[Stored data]

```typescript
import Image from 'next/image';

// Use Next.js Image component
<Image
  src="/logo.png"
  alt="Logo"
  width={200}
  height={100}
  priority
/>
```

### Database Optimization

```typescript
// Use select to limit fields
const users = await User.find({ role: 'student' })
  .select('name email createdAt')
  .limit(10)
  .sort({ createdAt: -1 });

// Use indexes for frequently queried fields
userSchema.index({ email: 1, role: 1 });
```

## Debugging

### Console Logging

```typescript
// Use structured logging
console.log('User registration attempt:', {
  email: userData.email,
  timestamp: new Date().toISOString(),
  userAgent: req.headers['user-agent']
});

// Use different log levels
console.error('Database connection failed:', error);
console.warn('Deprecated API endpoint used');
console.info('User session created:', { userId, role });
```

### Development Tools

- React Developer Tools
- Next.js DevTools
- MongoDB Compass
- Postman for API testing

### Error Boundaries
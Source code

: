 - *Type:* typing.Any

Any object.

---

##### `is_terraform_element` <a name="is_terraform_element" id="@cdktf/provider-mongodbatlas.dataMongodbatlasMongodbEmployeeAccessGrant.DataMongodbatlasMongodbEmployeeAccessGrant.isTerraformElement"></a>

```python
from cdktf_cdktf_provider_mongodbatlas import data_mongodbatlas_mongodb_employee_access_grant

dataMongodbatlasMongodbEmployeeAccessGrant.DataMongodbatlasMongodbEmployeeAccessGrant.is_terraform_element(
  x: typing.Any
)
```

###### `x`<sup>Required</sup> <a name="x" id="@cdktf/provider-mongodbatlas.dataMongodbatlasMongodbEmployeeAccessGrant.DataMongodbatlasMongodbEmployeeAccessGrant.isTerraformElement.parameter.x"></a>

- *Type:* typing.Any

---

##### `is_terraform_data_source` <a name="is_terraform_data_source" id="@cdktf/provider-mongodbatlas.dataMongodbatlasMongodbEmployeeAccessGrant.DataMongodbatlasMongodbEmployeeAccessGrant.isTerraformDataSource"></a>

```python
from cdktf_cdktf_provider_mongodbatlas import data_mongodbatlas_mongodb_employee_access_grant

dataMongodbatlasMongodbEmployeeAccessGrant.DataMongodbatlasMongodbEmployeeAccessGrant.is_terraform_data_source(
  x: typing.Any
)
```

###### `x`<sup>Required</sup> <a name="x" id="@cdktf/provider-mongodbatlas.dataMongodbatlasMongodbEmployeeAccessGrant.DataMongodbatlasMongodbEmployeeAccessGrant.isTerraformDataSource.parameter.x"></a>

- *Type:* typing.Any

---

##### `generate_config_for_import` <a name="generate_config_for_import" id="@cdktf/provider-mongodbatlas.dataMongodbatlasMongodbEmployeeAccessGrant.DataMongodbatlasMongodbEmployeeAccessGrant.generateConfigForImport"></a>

▸ Exercise directions
Take every line above where "fields" appears and copy it.

▸ Completed task
// Use select to limit fields
// Use indexes for frequently queried fields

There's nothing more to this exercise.